Пациенты часто на первой встрече задают слишком прямолинейные вопросы. На некоторые из них я отвечаю прямо. Например, я отвечу, как ни в чем не бывало, на вопрос пациента о моем образовании или гонораре. На многие вопросы, однако, я не отвечаю, в том числе на вопросы, касающиеся моей специализации, «психоаналитической школы», к которой я принадлежу, количества женщин по сравнению с мужчинами, которых я принимаю, о моем отношении к гомосексуальности и т.д. Подобные вопросы я расцениваю как неприкрытые проявления фантазий пациента о моей неспособности понять проблемы пациента в силу своих собственных психологических трудностей, таких как боязнь женщин или мужчин, боязнь гомосексуальности или гетеросексуальности, потребность подавлять или подчиняться и так далее.
Когда пациент настойчиво задает вопрос за вопросом, я часто говорю ему, что, быть может, слишком опасно ждать, что произойдет между нами; что вместо ожидаемой картины будущего пациент может получить короткое замыкание от напряжения ожидания.

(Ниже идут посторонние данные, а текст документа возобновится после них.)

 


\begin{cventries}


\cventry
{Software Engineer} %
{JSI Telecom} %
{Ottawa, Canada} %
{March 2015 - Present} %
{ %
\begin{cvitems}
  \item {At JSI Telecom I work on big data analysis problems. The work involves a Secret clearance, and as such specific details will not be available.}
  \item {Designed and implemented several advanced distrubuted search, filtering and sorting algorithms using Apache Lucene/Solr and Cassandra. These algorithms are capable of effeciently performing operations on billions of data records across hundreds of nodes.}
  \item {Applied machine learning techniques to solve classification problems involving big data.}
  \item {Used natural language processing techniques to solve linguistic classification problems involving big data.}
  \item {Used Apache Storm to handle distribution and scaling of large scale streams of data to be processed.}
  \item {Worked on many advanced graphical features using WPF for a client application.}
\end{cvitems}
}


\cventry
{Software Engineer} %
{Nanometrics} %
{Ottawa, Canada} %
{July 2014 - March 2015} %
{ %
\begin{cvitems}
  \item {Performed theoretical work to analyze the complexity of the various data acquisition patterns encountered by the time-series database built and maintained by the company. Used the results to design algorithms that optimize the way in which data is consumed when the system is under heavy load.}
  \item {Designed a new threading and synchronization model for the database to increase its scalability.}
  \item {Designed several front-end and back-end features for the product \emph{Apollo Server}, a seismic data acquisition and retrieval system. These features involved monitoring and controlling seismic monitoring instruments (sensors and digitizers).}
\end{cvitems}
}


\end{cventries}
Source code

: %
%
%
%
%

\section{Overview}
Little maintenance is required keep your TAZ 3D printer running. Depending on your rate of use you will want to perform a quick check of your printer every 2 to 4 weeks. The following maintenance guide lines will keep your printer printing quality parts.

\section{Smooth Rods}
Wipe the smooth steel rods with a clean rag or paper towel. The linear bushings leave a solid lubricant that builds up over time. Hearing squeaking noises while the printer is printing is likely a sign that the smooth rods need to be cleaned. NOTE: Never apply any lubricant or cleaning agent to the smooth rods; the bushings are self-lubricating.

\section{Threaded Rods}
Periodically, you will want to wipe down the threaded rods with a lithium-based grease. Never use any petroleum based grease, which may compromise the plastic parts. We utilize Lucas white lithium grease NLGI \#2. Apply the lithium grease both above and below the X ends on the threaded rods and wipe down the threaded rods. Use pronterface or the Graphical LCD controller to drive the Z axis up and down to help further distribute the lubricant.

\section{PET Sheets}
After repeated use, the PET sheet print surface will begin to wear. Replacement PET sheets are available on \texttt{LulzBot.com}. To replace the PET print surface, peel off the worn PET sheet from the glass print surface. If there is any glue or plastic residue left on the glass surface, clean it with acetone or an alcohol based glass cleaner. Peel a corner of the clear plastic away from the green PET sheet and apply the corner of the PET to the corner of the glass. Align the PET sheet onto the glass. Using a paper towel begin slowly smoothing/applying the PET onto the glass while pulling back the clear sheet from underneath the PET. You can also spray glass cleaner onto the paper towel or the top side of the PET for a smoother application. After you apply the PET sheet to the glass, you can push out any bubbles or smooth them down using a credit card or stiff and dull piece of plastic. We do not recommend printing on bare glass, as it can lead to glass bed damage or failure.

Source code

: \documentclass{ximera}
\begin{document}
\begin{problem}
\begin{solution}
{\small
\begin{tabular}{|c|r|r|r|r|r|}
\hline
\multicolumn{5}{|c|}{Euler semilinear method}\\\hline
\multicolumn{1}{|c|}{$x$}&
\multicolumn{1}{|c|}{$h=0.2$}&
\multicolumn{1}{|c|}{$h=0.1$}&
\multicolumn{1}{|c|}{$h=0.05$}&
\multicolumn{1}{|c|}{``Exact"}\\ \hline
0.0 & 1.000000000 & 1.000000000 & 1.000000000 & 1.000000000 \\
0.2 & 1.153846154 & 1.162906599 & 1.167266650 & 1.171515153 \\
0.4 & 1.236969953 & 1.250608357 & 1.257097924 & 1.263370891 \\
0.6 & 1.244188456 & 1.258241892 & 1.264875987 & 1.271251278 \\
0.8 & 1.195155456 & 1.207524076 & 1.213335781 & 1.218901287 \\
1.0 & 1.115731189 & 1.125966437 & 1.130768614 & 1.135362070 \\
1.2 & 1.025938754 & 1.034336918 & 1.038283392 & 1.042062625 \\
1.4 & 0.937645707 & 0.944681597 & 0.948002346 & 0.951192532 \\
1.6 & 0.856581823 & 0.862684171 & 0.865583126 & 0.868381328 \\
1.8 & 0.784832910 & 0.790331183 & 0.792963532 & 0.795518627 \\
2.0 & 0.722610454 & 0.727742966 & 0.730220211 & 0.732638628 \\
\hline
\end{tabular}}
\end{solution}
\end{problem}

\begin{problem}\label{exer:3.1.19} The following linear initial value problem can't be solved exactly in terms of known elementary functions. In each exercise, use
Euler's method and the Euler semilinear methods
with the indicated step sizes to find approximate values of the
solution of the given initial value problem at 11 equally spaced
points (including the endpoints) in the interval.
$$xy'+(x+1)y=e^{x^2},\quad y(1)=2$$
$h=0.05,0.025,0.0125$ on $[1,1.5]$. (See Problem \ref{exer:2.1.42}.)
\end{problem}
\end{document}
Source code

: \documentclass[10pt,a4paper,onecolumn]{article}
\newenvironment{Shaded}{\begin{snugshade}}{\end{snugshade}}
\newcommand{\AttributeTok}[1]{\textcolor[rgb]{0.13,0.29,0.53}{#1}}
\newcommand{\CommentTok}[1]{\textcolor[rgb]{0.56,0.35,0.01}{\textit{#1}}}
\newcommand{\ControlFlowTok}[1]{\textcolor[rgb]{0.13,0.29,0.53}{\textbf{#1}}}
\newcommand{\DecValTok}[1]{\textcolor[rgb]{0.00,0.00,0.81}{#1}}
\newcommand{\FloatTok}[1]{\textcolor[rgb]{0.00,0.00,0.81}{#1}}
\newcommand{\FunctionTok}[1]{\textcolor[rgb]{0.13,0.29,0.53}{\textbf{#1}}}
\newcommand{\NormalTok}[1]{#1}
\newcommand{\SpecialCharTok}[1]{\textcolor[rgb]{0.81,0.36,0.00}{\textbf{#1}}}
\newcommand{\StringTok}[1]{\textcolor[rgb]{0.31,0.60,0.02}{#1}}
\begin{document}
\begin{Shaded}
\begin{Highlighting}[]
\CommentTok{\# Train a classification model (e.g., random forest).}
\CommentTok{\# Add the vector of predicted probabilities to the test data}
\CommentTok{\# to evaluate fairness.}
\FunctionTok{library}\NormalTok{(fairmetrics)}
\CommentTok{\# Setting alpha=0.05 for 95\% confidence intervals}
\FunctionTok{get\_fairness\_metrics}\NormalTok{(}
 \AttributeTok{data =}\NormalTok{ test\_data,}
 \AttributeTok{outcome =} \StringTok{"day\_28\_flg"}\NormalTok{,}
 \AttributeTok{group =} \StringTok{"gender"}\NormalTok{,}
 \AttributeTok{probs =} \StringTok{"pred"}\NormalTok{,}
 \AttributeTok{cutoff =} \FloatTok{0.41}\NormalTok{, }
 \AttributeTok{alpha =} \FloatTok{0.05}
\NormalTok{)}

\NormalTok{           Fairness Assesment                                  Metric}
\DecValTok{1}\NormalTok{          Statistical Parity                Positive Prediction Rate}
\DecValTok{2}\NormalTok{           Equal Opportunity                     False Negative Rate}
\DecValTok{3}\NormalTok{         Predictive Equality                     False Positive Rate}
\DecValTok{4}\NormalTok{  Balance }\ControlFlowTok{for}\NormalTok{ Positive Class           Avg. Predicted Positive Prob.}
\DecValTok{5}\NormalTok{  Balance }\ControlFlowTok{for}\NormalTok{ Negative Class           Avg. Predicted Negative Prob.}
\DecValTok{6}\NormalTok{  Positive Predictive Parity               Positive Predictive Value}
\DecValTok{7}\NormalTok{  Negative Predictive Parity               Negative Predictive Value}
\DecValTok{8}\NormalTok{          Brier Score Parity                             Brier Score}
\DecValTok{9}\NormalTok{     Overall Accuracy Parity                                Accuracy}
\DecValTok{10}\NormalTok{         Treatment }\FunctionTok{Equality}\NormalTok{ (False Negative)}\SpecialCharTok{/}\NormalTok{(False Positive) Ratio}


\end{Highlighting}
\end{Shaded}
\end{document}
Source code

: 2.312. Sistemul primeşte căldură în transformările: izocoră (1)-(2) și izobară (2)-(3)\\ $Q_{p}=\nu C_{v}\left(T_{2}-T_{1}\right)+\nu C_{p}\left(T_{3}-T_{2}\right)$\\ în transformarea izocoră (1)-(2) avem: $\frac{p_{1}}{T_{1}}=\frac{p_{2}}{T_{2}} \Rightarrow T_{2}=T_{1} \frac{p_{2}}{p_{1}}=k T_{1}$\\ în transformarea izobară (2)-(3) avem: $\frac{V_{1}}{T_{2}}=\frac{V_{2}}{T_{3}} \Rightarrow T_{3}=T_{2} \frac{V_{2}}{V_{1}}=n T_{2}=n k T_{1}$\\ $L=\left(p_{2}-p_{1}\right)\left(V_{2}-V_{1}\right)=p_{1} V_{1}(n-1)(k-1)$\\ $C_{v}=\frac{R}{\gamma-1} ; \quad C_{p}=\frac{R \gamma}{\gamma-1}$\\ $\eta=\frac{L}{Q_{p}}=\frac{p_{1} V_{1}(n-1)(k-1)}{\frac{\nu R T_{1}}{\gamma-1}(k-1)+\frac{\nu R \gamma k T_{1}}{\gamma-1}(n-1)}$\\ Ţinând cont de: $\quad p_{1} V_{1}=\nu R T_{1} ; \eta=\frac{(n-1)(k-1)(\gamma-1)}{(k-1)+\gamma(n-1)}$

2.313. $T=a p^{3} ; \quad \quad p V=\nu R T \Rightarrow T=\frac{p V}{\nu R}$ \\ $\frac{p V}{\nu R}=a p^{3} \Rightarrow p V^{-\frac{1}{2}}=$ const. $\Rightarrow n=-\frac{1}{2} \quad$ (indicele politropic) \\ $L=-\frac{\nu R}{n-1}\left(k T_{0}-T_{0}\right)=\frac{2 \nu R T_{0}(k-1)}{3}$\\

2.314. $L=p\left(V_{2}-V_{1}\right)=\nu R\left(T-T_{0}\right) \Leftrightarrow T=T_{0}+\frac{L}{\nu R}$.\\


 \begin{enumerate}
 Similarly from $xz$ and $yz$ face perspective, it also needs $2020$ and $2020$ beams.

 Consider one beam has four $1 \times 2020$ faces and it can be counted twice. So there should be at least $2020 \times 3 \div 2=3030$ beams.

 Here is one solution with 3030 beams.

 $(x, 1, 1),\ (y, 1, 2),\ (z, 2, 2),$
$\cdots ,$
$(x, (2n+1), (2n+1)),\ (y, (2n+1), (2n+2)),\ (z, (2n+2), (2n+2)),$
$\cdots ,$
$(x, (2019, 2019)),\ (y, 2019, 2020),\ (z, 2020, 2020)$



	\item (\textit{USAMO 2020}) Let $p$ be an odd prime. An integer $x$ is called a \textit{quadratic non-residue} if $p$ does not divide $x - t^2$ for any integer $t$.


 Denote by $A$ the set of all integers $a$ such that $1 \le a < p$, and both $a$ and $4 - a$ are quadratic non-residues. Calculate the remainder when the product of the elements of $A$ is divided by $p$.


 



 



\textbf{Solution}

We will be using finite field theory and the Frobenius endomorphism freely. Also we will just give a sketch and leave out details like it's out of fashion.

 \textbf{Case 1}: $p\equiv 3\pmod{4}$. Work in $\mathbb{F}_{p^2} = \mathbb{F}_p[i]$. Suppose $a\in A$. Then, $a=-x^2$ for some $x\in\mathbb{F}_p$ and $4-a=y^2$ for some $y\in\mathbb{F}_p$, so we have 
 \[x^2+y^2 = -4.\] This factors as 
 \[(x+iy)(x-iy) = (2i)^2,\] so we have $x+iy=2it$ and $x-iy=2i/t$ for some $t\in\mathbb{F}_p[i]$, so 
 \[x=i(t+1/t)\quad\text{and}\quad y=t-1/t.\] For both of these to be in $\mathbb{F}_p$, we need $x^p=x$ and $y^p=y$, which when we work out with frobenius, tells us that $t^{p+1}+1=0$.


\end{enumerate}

Очень часто пациент задает вопросы с целью вынудить аналитика заполнить аналитическое пространство, так как он сам понимает, что его собственное внутреннее содержание постыдно, опасно, никчемно, нуждается в защите от аналитика, или там, внутри, нет совсем ничего, чем можно было бы заполнить аналитическое пространство. Другие пациенты очень быстро замолкают, таким образом, приглашая аналитика заполнить пространство своими вопросами, своей психологической организацией, цепочкой ассоциаций, любознательностью и прочим. В таких случаях я предпринимаю попытку поговорить с пациентом о той стороне волнения пациента, которую я думаю, что понимаю. Таким образом, я даю пациенту понять, что мое понимание условно, предположительно и, по всей видимости, во многом несовершенно. Затем я предлагаю пациенту рассказать мне, что из того, что я сказал, кажется ему близким к истине, а что совсем не относится к делу.